We changed the load statement to:
X = load 'data3' using PigStorage() as ( a:chararray, b:bag{(c:chararray)}
);
But we get the same results with your statement:
Y = FOREACH X GENERATE b;
dump Y;
output (of above command)
-----------------------------------------
()
What we really want to create is a set of the tuples in the bag b
('5'),('6')
Another example which seems to fail to load properly is this (using ints
instead of strings):
file: data4
-------------
( 3, {(5),(6)} )
X1 = load 'data4' using PigStorage() as ( a:int, b:bag{(c:int)} );
dump X1;
result:
---------
(,)
We also tried formatting the data like this, with the extra tuple around it
like I see in the output often, no luck:
((3, {(5),(6)} ))
On Wed, May 22, 2013 at 11:32 PM, Sergey Goder <[email protected]>wrote:
> Looks like you're probably not reading the data in correctly. Perhaps you
> need to specify the USING PigStorage() syntax and specify the correct
> delimiter as an argument.
>
> Also, if you want Y to just be the bag then you can just write it as;
>
> Y = FOREACH X GENERATE b;
>
>
> On Wed, May 22, 2013 at 8:51 AM, Ho Duc Ha <[email protected]> wrote:
>
> > Actually I think you're right, the process in map/reduce isn't so
> > different.
> >
> > However, after trying to do this, we can't understand the output we see
> > below.
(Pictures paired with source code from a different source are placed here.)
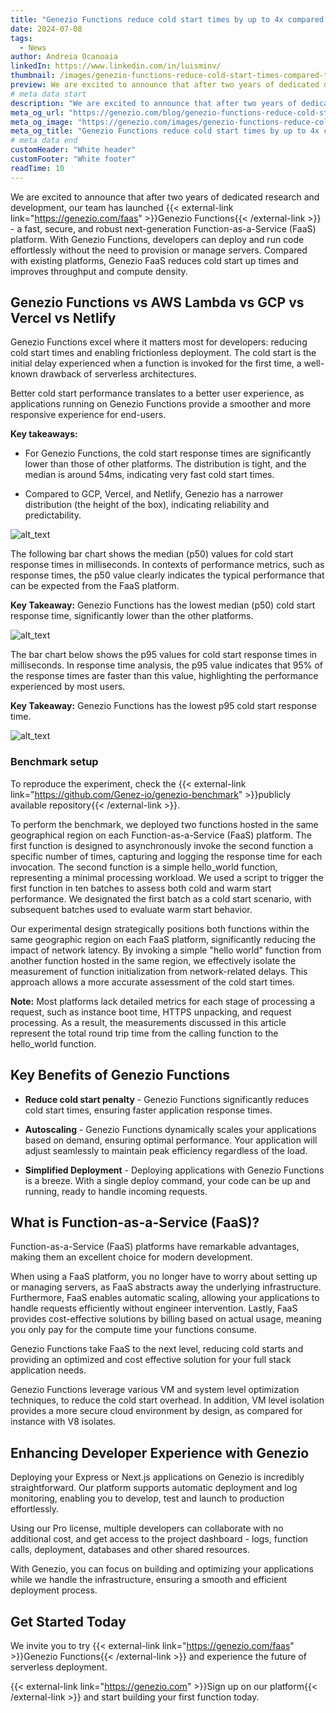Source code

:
 ```yaml
---
title: "Genezio Functions reduce cold start times by up to 4x compared to AWS Lambda"
date: 2024-07-08
tags:
  - News
author: Andreia Ocanoaia
linkedIn: https://www.linkedin.com/in/luisminv/
thumbnail: /images/genezio-functions-reduce-cold-start-times-compared-to-Lambda.webp
preview: We are excited to announce that after two years of dedicated development, our team has launched Genezio Functions
# meta data start
description: "We are excited to announce that after two years of dedicated development, our team has launched Genezio Functions"
meta_og_url: "https://genezio.com/blog/genezio-functions-reduce-cold-start-times/"
meta_og_image: "https://genezio.com/images/genezio-functions-reduce-cold-start-times-compared-to-Lambda.webp"
meta_og_title: "Genezio Functions reduce cold start times by up to 4x compared to AWS Lambda"
# meta data end
customHeader: "White header"
customFooter: "White footer"
readTime: 10
---
```


We are excited to announce that after two years of dedicated research and development, our team has launched {{< external-link link="https://genezio.com/faas" >}}Genezio Functions{{< /external-link >}} - a fast, secure, and robust next-generation Function-as-a-Service (FaaS) platform. With Genezio Functions, developers can deploy and run code effortlessly without the need to provision or manage servers. Compared with existing platforms, Genezio FaaS reduces cold start up times and improves throughput and compute density.

## Genezio Functions vs AWS Lambda vs GCP vs Vercel vs Netlify

Genezio Functions excel where it matters most for developers: reducing cold start times and enabling frictionless deployment. The cold start is the initial delay experienced when a function is invoked for the first time, a well-known drawback of serverless architectures.

Better cold start performance translates to a better user experience, as applications running on Genezio Functions provide a smoother and more responsive experience for end-users.

**Key takeaways:**

- For Genezio Functions, the cold start response times are significantly lower than those of other platforms. The distribution is tight, and the median is around 54ms, indicating very fast cold start times.

- Compared to GCP, Vercel, and Netlify, Genezio has a narrower distribution (the height of the box), indicating reliability and predictability.

![alt_text](/posts/genezioFunctions2.webp)

The following bar chart shows the median (p50) values for cold start response times in milliseconds. In contexts of performance metrics, such as response times, the p50 value clearly indicates the typical performance that can be expected from the FaaS platform.

**Key Takeaway:** Genezio Functions has the lowest median (p50) cold start response time, significantly lower than the other platforms.

![alt_text](/posts/genezioFunctions3.webp)

The bar chart below shows the p95 values for cold start response times in milliseconds. In response time analysis, the p95 value indicates that 95% of the response times are faster than this value, highlighting the performance experienced by most users.

**Key Takeaway:** Genezio Functions has the lowest p95 cold start response time.

![alt_text](/posts/genezioFunctions1.webp)

### Benchmark setup

To reproduce the experiment, check the {{< external-link link="https://github.com/Genez-io/genezio-benchmark" >}}publicly available repository{{< /external-link >}}.

To perform the benchmark, we deployed two functions hosted in the same geographical region on each Function-as-a-Service (FaaS) platform. The first function is designed to asynchronously invoke the second function a specific number of times, capturing and logging the response time for each invocation. The second function is a simple hello_world function, representing a minimal processing workload.
We used a script to trigger the first function in ten batches to assess both cold and warm start performance. We designated the first batch as a cold start scenario, with subsequent batches used to evaluate warm start behavior.

Our experimental design strategically positions both functions within the same geographic region on each FaaS platform, significantly reducing the impact of network latency. By invoking a simple "hello world" function from another function hosted in the same region, we effectively isolate the measurement of function initialization from network-related delays. This approach allows a more accurate assessment of the cold start times.

**Note:** Most platforms lack detailed metrics for each stage of processing a request, such as instance boot time, HTTPS unpacking, and request processing. As a result, the measurements discussed in this article represent the total round trip time from the calling function to the hello_world function.

## Key Benefits of Genezio Functions

- **Reduce cold start penalty** - Genezio Functions significantly reduces cold start times, ensuring faster application response times.

- **Autoscaling** - Genezio Functions dynamically scales your applications based on demand, ensuring optimal performance. Your application will adjust seamlessly to maintain peak efficiency regardless of the load.

- **Simplified Deployment** - Deploying applications with Genezio Functions is a breeze. With a single deploy command, your code can be up and running, ready to handle incoming requests.

## What is Function-as-a-Service (FaaS)?

Function-as-a-Service (FaaS) platforms have remarkable advantages, making them an excellent choice for modern development.

When using a FaaS platform, you no longer have to worry about setting up or managing servers, as FaaS abstracts away the underlying infrastructure. Furthermore, FaaS enables automatic scaling, allowing your applications to handle requests efficiently without engineer intervention. Lastly, FaaS provides cost-effective solutions by billing based on actual usage, meaning you only pay for the compute time your functions consume.

Genezio Functions take FaaS to the next level, reducing cold starts and providing an optimized and cost effective solution for your full stack application needs.

Genezio Functions leverage various VM and system level optimization techniques, to reduce the cold start overhead. In addition, VM level isolation provides a more secure cloud environment by design, as compared for instance with V8 isolates.

## Enhancing Developer Experience with Genezio

Deploying your Express or Next.js applications on Genezio is incredibly straightforward. Our platform supports automatic deployment and log monitoring, enabling you to develop, test and launch to production effortlessly.

Using our Pro license, multiple developers can collaborate with no additional cost, and get access to the project dashboard - logs, function calls, deployment, databases and other shared resources.

With Genezio, you can focus on building and optimizing your applications while we handle the infrastructure, ensuring a smooth and efficient deployment process.

## Get Started Today

We invite you to try {{< external-link link="https://genezio.com/faas" >}}Genezio Functions{{< /external-link >}} and experience the future of serverless deployment.

{{< external-link link="https://genezio.com" >}}Sign up on our platform{{< /external-link >}} and start building your first function today.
We expected to see only '3' in alias Z, and '5' and '6' in alias
> Y,
> > neither result was as expected.
> >
> > X = load 'data3' as ( a:chararray, b:bag{(c:chararray)} );
> > Y = foreach X { W = foreach b generate *; generate W; };
> > Z = foreach X generate a;
> >
> > data3
> > ( '3', {( '5' ),('6')} )
> >
> > dump X
> > (( '3', {( '5' ),('6')} ),)
> >
> > dump Y
> > ({})
> >
> > dump Z
> > (( '3', {( '5' ),('6')} ))
> >
> >
> >
> >
> > On Wed, May 22, 2013 at 8:25 PM, Pradeep Gollakota <[email protected]
> > >wrote:
> >
> > > Hi All,
> > >
> > > I'm a beginner pig user and this is my first post to the Pig mailing
> > list.
> > >
> > > Anyway, to answer your question, the first thing that comes to my mind
> is
> > > that Pig may not be able to do a complex join like that.
> > >
> > > However, you can first flatten the bag in A, then do your join and then
> > do
> > > a group by do get the result in the format you are looking for. This
> may
> > > not be an idea solution, but it should work.
> > >
> > > Pradeep
> > >
> > >
> > > On Wed, May 22, 2013 at 8:49 AM, Ho Duc Ha <[email protected]> wrote:
> > >
> > > > We've got a data type that is modeled after a typical object-oriented
> > > > data-model format (simple fields, and collections of other objects).
> > > We're
> > > > trying to accomplish the following join:
> > > >
> > > > Here's out example input:
> > > > -------------------------------------
> > > > data1 = { ( 'a1', { ('a2-thing1'), ('a2-thing2') } ) }
> > > > data2 = { ( 'a2-thing1', 'x-value1' ), ( 'a2-thing1', 'x-value2' )
> }
> > > >
> > > > Here's what we want to get:
> > > > --------------------------------------
> > > > ( 'a1', { ('a2-thing1', {
> > > > ('x-value1'), ('x-value2') }
> > > > ) }
> > > > )
> > > >
> > > > Notice that we are trying to join the collection of a2 fields of the
> > 1st
> > > > data set, on the first field in the 2nd data set.
> > > >
> > > > We tried this:
> > > > --------------------
> > > > A = load 'data1' as ( a:tuple(a1:chararray, a2:bag{(a2t:chararray)})
> );
> > > > B = load 'data2' as ( a2t:chararray, x:chararray );
> > > > X = join A by a2.a2t, B by a2t;
> > > >
> > > > We get this error:
> > > > ---------------------------
> > > > ERROR 1128: Cannot find field a2t in
> > > > a1:chararray,a2:bag{:tuple(a2t:chararray)}
> > > >
> > > > Try as we might, we cannot find the right way to do this complex
> join.
> > > > Questions:
> > > > 1) Should we be simplifying our data format into a more SQL
> > table-like
> > > > structure and doing more joins to reduce the complexity?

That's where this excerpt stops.